_Source material_.
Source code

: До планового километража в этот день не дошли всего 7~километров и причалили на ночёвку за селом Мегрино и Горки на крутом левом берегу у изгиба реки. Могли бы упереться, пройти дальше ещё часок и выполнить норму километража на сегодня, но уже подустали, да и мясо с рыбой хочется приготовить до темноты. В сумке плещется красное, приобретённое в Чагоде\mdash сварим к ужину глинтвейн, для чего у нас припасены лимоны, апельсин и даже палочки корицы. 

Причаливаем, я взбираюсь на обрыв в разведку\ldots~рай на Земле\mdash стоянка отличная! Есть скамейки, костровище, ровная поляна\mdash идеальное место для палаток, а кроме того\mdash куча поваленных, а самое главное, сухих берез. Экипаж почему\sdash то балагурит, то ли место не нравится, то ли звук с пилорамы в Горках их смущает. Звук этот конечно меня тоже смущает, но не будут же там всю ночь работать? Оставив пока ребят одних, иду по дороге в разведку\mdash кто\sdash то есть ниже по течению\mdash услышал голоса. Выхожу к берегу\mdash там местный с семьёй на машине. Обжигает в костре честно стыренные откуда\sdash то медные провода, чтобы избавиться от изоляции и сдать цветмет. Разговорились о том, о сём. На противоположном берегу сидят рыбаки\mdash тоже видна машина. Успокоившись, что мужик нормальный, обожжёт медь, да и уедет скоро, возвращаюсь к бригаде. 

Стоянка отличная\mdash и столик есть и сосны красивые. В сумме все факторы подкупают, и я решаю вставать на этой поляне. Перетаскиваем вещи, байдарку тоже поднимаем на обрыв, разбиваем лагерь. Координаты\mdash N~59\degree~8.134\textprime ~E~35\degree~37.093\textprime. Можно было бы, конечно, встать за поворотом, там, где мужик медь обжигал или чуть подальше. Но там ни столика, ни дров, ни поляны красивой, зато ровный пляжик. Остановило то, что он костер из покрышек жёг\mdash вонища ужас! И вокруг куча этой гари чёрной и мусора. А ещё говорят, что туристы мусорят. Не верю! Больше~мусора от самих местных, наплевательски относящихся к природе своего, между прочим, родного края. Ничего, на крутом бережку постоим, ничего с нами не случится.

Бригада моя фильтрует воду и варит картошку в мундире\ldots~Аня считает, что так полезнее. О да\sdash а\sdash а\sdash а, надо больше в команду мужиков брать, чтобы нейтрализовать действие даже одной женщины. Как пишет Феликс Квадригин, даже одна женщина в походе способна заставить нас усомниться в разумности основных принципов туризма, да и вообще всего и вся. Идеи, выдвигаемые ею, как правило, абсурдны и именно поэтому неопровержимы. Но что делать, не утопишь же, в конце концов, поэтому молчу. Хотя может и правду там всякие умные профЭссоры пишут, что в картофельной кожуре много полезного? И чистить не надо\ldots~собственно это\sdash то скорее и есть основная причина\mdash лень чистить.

_Your task_. Check each line of the listing for "куча". Show those that have it.

_Exercise response_.
Причаливаем, я взбираюсь на обрыв в разведку\ldots~рай на Земле\mdash стоянка отличная! Есть скамейки, костровище, ровная поляна\mdash идеальное место для палаток, а кроме того\mdash куча поваленных, а самое главное, сухих берез. Экипаж почему\sdash то балагурит, то ли место не нравится, то ли звук с пилорамы в Горках их смущает. Звук этот конечно меня тоже смущает, но не будут же там всю ночь работать? Оставив пока ребят одних, иду по дороге в разведку\mdash кто\sdash то есть ниже по течению\mdash услышал голоса. Выхожу к берегу\mdash там местный с семьёй на машине. Обжигает в костре честно стыренные откуда\sdash то медные провода, чтобы избавиться от изоляции и сдать цветмет. Разговорились о том, о сём. На противоположном берегу сидят рыбаки\mdash тоже видна машина. Успокоившись, что мужик нормальный, обожжёт медь, да и уедет скоро, возвращаюсь к бригаде. 
Стоянка отличная\mdash и столик есть и сосны красивые. В сумме все факторы подкупают, и я решаю вставать на этой поляне. Перетаскиваем вещи, байдарку тоже поднимаем на обрыв, разбиваем лагерь. Координаты\mdash N~59\degree~8.134\textprime ~E~35\degree~37.093\textprime. Можно было бы, конечно, встать за поворотом, там, где мужик медь обжигал или чуть подальше. Но там ни столика, ни дров, ни поляны красивой, зато ровный пляжик. Остановило то, что он костер из покрышек жёг\mdash вонища ужас! И вокруг куча этой гари чёрной и мусора. А ещё говорят, что туристы мусорят. Не верю! Больше~мусора от самих местных, наплевательски относящихся к природе своего, между прочим, родного края. Ничего, на крутом бережку постоим, ничего с нами не случится.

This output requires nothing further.